Work item:
Give a faithful, exact copy of all entries, minus the images.

# # #

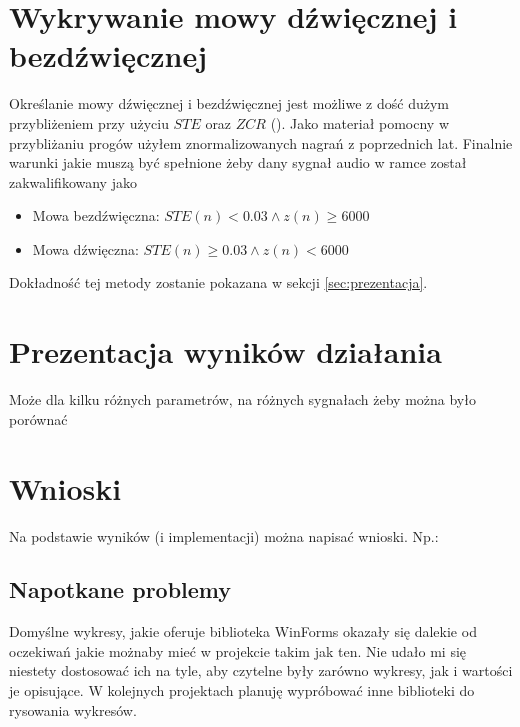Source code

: \documentclass[12pt,a4paper]{article}
\begin{document}
\section{Wykrywanie mowy dźwięcznej i bezdźwięcznej\label{sec:mowa}}
Określanie mowy dźwięcznej i bezdźwięcznej jest możliwe z dość dużym przybliżeniem przy użyciu $STE$ oraz $ZCR$ (\citep{bachu08}). Jako materiał pomocny w przybliżaniu progów użyłem znormalizowanych nagrań z poprzednich lat. Finalnie warunki jakie muszą być spełnione żeby dany sygnał audio w ramce został zakwalifikowany jako
\begin{itemize}
    \item Mowa bezdźwięczna: $STE(n)<0.03 \land z(n) \ge 6000$
    \item Mowa dźwięczna: $STE(n)\ge0.03 \land z(n) < 6000$
\end{itemize}
Dokładność tej metody zostanie pokazana w sekcji \ref{sec:prezentacja}.

\section{Prezentacja wyników działania\label{sec:prezentacja}}
Może dla kilku różnych parametrów, na różnych sygnałach żeby można było porównać


\section{Wnioski\label{sec:wnioski}}
Na podstawie wyników (i implementacji) można napisać wnioski. Np.:

\subsection{Napotkane problemy\label{sec:problemy}}
Domyślne wykresy, jakie oferuje biblioteka WinForms okazały się dalekie od oczekiwań jakie możnaby mieć w projekcie takim jak ten. Nie udało mi się niestety dostosować ich na tyle, aby czytelne były zarówno wykresy, jak i wartości je opisujące. W kolejnych projektach planuję wypróbować inne biblioteki do rysowania wykresów.
\end{document}
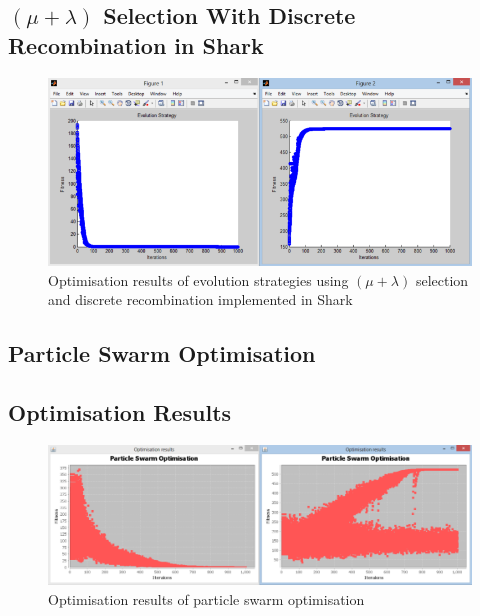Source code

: \begin{landscape}
\subsection{$(\mu+\lambda)$ Selection With Discrete Recombination in Shark}
\label{sec:appendix19}
  \begin{figure}[h]
    \begin{center}
      \includegraphics{Figures/sharkes}
    \end{center}
    \caption{Optimisation results of evolution strategies using $(\mu+\lambda)$ selection and discrete recombination implemented in Shark}
    \label{fig:phase1}
  \end{figure}
\end{landscape}

\begin{landscape}
\section{Particle Swarm Optimisation}
\subsection{Optimisation Results}
\label{sec:appendix20}
  \begin{figure}[h]
    \begin{center}
      \includegraphics{Figures/pso}
    \end{center}
    \caption{Optimisation results of particle swarm optimisation}
    \label{fig:phase1}
  \end{figure}
\end{landscape}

# # #

Answer:
Source code

: \documentclass[12pt,a4paper]{article}
\begin{document}
\section{Wykrywanie mowy dźwięcznej i bezdźwięcznej\label{sec:mowa}}
Określanie mowy dźwięcznej i bezdźwięcznej jest możliwe z dość dużym przybliżeniem przy użyciu $STE$ oraz $ZCR$ (\citep{bachu08}). Jako materiał pomocny w przybliżaniu progów użyłem znormalizowanych nagrań z poprzednich lat. Finalnie warunki jakie muszą być spełnione żeby dany sygnał audio w ramce został zakwalifikowany jako
\begin{itemize}
    \item Mowa bezdźwięczna: $STE(n)<0.03 \land z(n) \ge 6000$
    \item Mowa dźwięczna: $STE(n)\ge0.03 \land z(n) < 6000$
\end{itemize}
Dokładność tej metody zostanie pokazana w sekcji \ref{sec:prezentacja}.

\section{Prezentacja wyników działania\label{sec:prezentacja}}
Może dla kilku różnych parametrów, na różnych sygnałach żeby można było porównać


\section{Wnioski\label{sec:wnioski}}
Na podstawie wyników (i implementacji) można napisać wnioski. Np.:

\subsection{Napotkane problemy\label{sec:problemy}}
Domyślne wykresy, jakie oferuje biblioteka WinForms okazały się dalekie od oczekiwań jakie możnaby mieć w projekcie takim jak ten. Nie udało mi się niestety dostosować ich na tyle, aby czytelne były zarówno wykresy, jak i wartości je opisujące. W kolejnych projektach planuję wypróbować inne biblioteki do rysowania wykresów.
\end{document}
Source code

: \begin{landscape}
\subsection{$(\mu+\lambda)$ Selection With Discrete Recombination in Shark}
\label{sec:appendix19}
  \begin{figure}[h]
    \begin{center}
      \includegraphics{Figures/sharkes}
    \end{center}
    \caption{Optimisation results of evolution strategies using $(\mu+\lambda)$ selection and discrete recombination implemented in Shark}
    \label{fig:phase1}
  \end{figure}
\end{landscape}

\begin{landscape}
\section{Particle Swarm Optimisation}
\subsection{Optimisation Results}
\label{sec:appendix20}
  \begin{figure}[h]
    \begin{center}
      \includegraphics{Figures/pso}
    \end{center}
    \caption{Optimisation results of particle swarm optimisation}
    \label{fig:phase1}
  \end{figure}
\end{landscape}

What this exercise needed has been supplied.